Difficulty can arise when the patient and the physician both agree on a DMT switch, but the patient’s health insurer says no. “The clinician’s best judgment is, ‘I’ve seen the MRI. There’s activity in the brain. I want to change to a different medication.’ But the insurance company says, ‘You don’t meet our criteria,’ ” said Gary R. Cutter, Ph.D., director of the NARCOMS Coordinating Center. “The patient doesn’t know what to do. The physician can fight [that decision by the insurer], can get involved in that battle. But that’s a different battle that not all physicians have the resources around to tackle. It can be a hassle for both the patient and physician.”

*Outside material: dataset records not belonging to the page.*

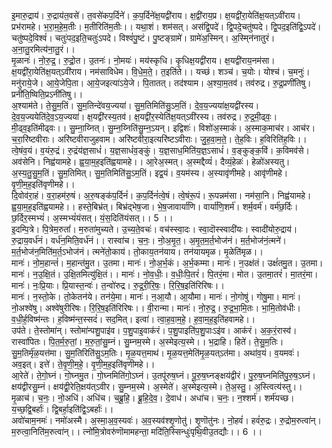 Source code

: 

  
इ॒मारु॒द्राय॑। रु॒द्राय॑त॒वसे॑। त॒वसे॑कप॒र्दिने॑। क॒प॒र्दिने॑क्ष॒यद्वी॑राय। क्ष॒द्वी॑राय॒प्र। क्ष॒यद्वी॑रा॒येति॑क्ष॒यत्ऽवी॑राय। प्रभ॑रामहे। भ॒रा॒म॒हे॒म॒तीः। म॒तीरिति॑म॒तीः।। यथा॒शं। शम॑सत्। अस॑द्वि॒पदे॑। द्वि॒पदे॒चतु॑ष्पदे। द्वि॒पद॒इति॑द्वि॒ऽपदे॑। चतु॑ष्पदे॒विश्वं॑। चतुः॑पद॒इति॒चतुः॑ऽपदे। विश्वं॑पु॒ष्टं। पु॒ष्टङ्ग्रामे॑। ग्रामे॑अ॒स्मिन्। अ॒स्मि्न॑नातुरं। अ॒ना॒तु॒रमित्य॑ना॒तु॒रं।।  
मृ॒ळानः॑। नो॒रु॒द्र॒। रु॒द्रो॒त। उ॒तनः॑। नो॒मयः॑। मय॑स्कृधि। कृ॒धिक्ष॒यद्वी॑राय। क्ष॒यद्वी॑राय॒नम॑सा। क्ष॒यद्वी॑रा॒येति॑क्ष॒यत्ऽवी॑राय। नम॑साविधेम। वि॒धे॒म॒ते॒। त॒इति॑ते।। यच्छं। शञ्च॑। च॒योः। योश्च॑। च॒मनुः॑। मनु॑राये॒जे। आ॒ये॒जेपि॒ता। आ॒ये॒जइत्या॑ऽये॒जे। पि॒तातत्। तद॑श्याम। अ॒श्या॒म॒तव॑। तव॑रुद्र। रु॒द्र॒प्रणी॑तिषु। प्रनी॑ति॒ष्विति॒प्रऽनी॑तिषु।।  
अ॒श्याम॑ते। ते॒सु॒म॒तिं। सु॒म॒तिन्दे॑वय॒ज्यया॑। सु॒म॒तिमिति॑सु॒ऽम॒तिं। दे॒व॒य॒ज्यया॑क्ष॒यद्वी॑रस्य। दे॒व॒य॒ज्ययेति॑दे॒व॒ऽय॒ज्यया॑। क्ष॒यद्वी॑रस्य॒तव॑। क्ष॒यद्वी॑र॒स्येति॑क्ष॒यत्ऽवी॑रस्य। तव॑रुद्र। रु॒द्र॒मी॒ढ्वः॒। मी॒ढ्व॒इति॑मीढ्वः।। सु॒म्ना॒य्नित्। सु॒म्न॒य्निति॑सु॒म्न॒ऽयन्। इद्विशः॑। विशो॑अ॒स्माकं॑। अ॒स्माक॒माच॑र। आच॑र। च॒रा॒रि॑ष्टवीराः। अरि॑ष्टवीराजुहवाम। अरि॑ष्टवीरा॒इत्यरि॑ष्टऽवीराः। जु॒ह॒वा॒म॒ते॒। ते॒ह॒विः। ह॒विरिति॑ह॒विः।।  
त्वे॒षंव॒यं। व॒यंरु॒द्रं। रु॒द्रंय॑ज्ञ॒साधं॑। य॒ज्ञ॒साधं॑व॒ङ्कुं। य॒ज्ञ॒साध॒मिति॑य॒ज्ञ॒ऽसाधं॑। व॒ङ्कुङ्क॒विं। क॒विमव॑से। अव॑सेनि। निह्व॑यामहे। ह्व॒या॒म॒ह॒इति॑ह्वयामहे।। आ॒रेअ॒स्मत्। अ॒स्मद्दैव्यं॑। दैव्यं॒हेळः॑। हेळो॑अस्यतु। अ॒स्य॒तु॒सु॒म॒तिं। सु॒म॒तिमित्। सु॒म॒तिमिति॑सु॒ऽम॒तिं। इद्व॒यं। व॒यम॑स्य। अ॒स्यावृ॑णीमहे। आवृ॑णीमहे। वृ॒णी॒म॒ह॒इति॑वृणीमहे।।  
दि॒वोव॑रा॒हं। व॒रा॒हम॑रु॒षं। अ॒रु॒षङ्क॑प॒र्दिनं॑। क॒प॒र्दिनं॑त्वे॒षं। त्वे॒षंरू॒पं। रू॒पन्नम॑सा। नम॑सा॒नि। निह्व॑यामहे। ह्व॒या॒म॒ह॒इति॑ह्वयामहे।। हस्ते॒बिभ्र॑त्। बिभ्र॑द्भेष॒जा। भे॒ष॒जावार्या॑णि। वार्या॑णि॒शर्म॑। शर्म॒वर्म॑। वर्म॑छ॒र्दिः। छ॒र्दिर॒स्मभ्यं॑। अ॒स्मभ्यं॑यंसत्। यं॒स॒दिति॑यंसत्।। 5 ।।  
इ॒दम्पि॒त्रे। पि॒त्रेम॒रुतां॑। म॒रुता॑मुच्यते। उ॒च्य॒ते॒वचः॑। वच॑स्स्वा॒दः। स्वा॒दॊस्स्वादी॑यः। स्वादी॑योरु॒द्राय॑। रु॒द्राय॒वर्ध॑नं। वर्ध॑न॒मिति॒वर्ध॑नं।। रास्वा॑च। च॒नः॒। नो॒अ॒मृ॒त॒। अ॒मृ॒त॒म॒र्त॒भोज॑नं। म॒र्त॒भोज॑नं॒त्मने॑। म॒र्त॒भोज॑न॒मिति॑म॒र्त॒ऽभोज॑नं। त्मने॑तो॒काय॑। तो॒काय॒तन॑याय। तन॑यायमृळ। मृ॒ळेति॑मृळ।।  
मानः॑। नो॒म॒हान्तं॑। म॒हान्त॑मु॒त। उ॒तमा। मानः॑। नो॒अ॒र्भ॒कं। अ॒र्भ॒कम्मा। मानः॑। न॒उक्ष॑तं। उक्षं॑तमु॒त। उ॒तमा। मानः॑। न॒उ॒क्षि॒तं। उ॒क्षि॒तमित्यु॑क्षि॒तं।। मानः॑। नो॒व॒धीः॒। व॒धीः॒पि॒तरं॑। पि॒तरं॒मा। मोत। उ॒तमा॒तरं॑। मा॒तरं॒मा। मानः॑। नः॒प्रि॒याः। प्रि॒यास्त॒न्वः॑। त॒न्वो॑रुद्र। रु॒द्र॒री॒रि॒षः॒। रि॒रि॒ष॒इति॑रिरिषः।।  
मानः॑। न॒स्तो॒के। तो॒केतन॑ये। तन॑ये॒मा। मानः॑। न॒आ॒यौ। आ॒यौमा। मानः॑। नो॒गोषु॑। गोषु॒मा। मानः॑। नो॒अश्वे॑षु। अश्वे॑षुरीरिषः। रि॒रि॒ष॒इति॑रिरिषः।। वी॒रान्मा। मानः॑। नो॒रु॒द्र॒। रु॒द्र॒भा॒मि॒तः। भा॒मि॒तोव॑धीः। व॒धी॒र्ह॒विष्म॑न्तः। ह॒विष्म॑न्त॒स्सदं॑। सद॒मित्। इत्वा॑। त्वा॒ह॒वा॒म॒हे॒। ह॒वा॒म॒ह॒इ॒ति॑हवामहे।।  
उप॑ते। ते॒स्तोमा॑न्। स्तोमा॑न्पशु॒पाइ॑व। प॒शु॒पाइ॒वाक॑रं। प॒शु॒पाइति॑प॒शु॒पाःऽइ॑व। आक॑रं। अ॒क॒रं॒रास्व॑। रास्वा॑पितः। पि॒त॒र्म॒रु॒तां॒। म॒रु॒तां॒सु॒म्नं। सु॒म्नम॒स्मे। अ॒स्मेइत्य॒स्मे।। भ॒द्राहि। हिते॑। ते॒सु॒म॒तिः। सु॒म॒तिर्मृ॑ळ॒यत्त॑मा। सु॒म॒तिरिति॑सु॒ऽम॒तिः। मृ॒ळ॒यत्त॒माथ॑। मृ॒ळ॒यत्त॒मेति॑मृ॒ळ॒यत्ऽत॑मा। अथा॑व॒यं। व॒यमवः॑। अव॒इत्। इत्ते॑। ते॒वृ॒णी॒म॒हे॒। वृ॒णी॒म॒ह॒इति॑वृणीमहे।।  
आ॒रेते॑। ते॒गो॒घ्नं। गो॒घ्नमु॒त। गो॒घ्नमिति॑गो॒ऽघ्नं। उ॒तपू॑रुष॒घ्नं। पू॒रु॒ष॒घ्नङ्क्षय॑द्वीरं। पु॒रु॒ष॒घ्नमिति॑पु॒रु॒ष॒ऽघ्नं। क्षय॑द्वीरसु॒म्नं। क्षय॑द्वी॒रेति॒क्षय॑त्ऽवीर। सु॒म्नम॒स्मे। अ॒स्मेते॑। अ॒स्मेइत्य॒स्मे। ते॒अ॒स्तु॒। अ॒स्त्वित्य॑स्तु।। मृ॒ळाच॑। च॒नः॒। नो॒अधि॑। अधि॑च। च॒ब्रू॒हि॒। ब्रू॒हि॒दे॒व॒। दे॒वाध॑। अधा॑च। च॒नः॒। न॒श्शर्म॑। शर्म॑यच्छ। य॒च्छ॒द्वि॒बर्हाः॑। द्वि॒बर्हा॒इति॑द्वि॒ऽबर्हाः॑।।  
अवो॑चाम॒नमः॑। नमो॑अस्मै। अ॒स्मा॒अ॒व॒स्यवः॑। अ॒व॒स्यव॑श्शृ॒णोतु॑। शृ॒णॊतु॑नः। नो॒हवं॑। हवं॑रु॒द्रः। रु॒द्रोम॒रुत्वा॑न्। म॒रुत्वा॒निति॑म॒रुत्वा॑न्।। त्नो॑मि॒त्रोवरु॑णॊमामहन्ता॒ मदि॑ति॒स्सिन्धुः॑पृथि॒वीउ॒तद्यौः।। 6 ।।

Dr. Cutter noted that MS patients who switch DMTs tend to do worse from a clinical standpoint. “If you look cross-sectionally at data, people who have switched end up with higher levels of disability, and it’s because the physician is reacting to something; it’s not that the drug they switched to is bad,” he said. “These drugs are not cures. They’re meant to slow the progression [of MS].”
NARCOMS is supported by the CMSC and the Foundation of the CMSC. Genentech provided additional support for the survey of treatment decision making. Dr. Cutter disclosed ties to several pharmaceutical companies. The other researchers stated that they had no financial conflicts to disclose.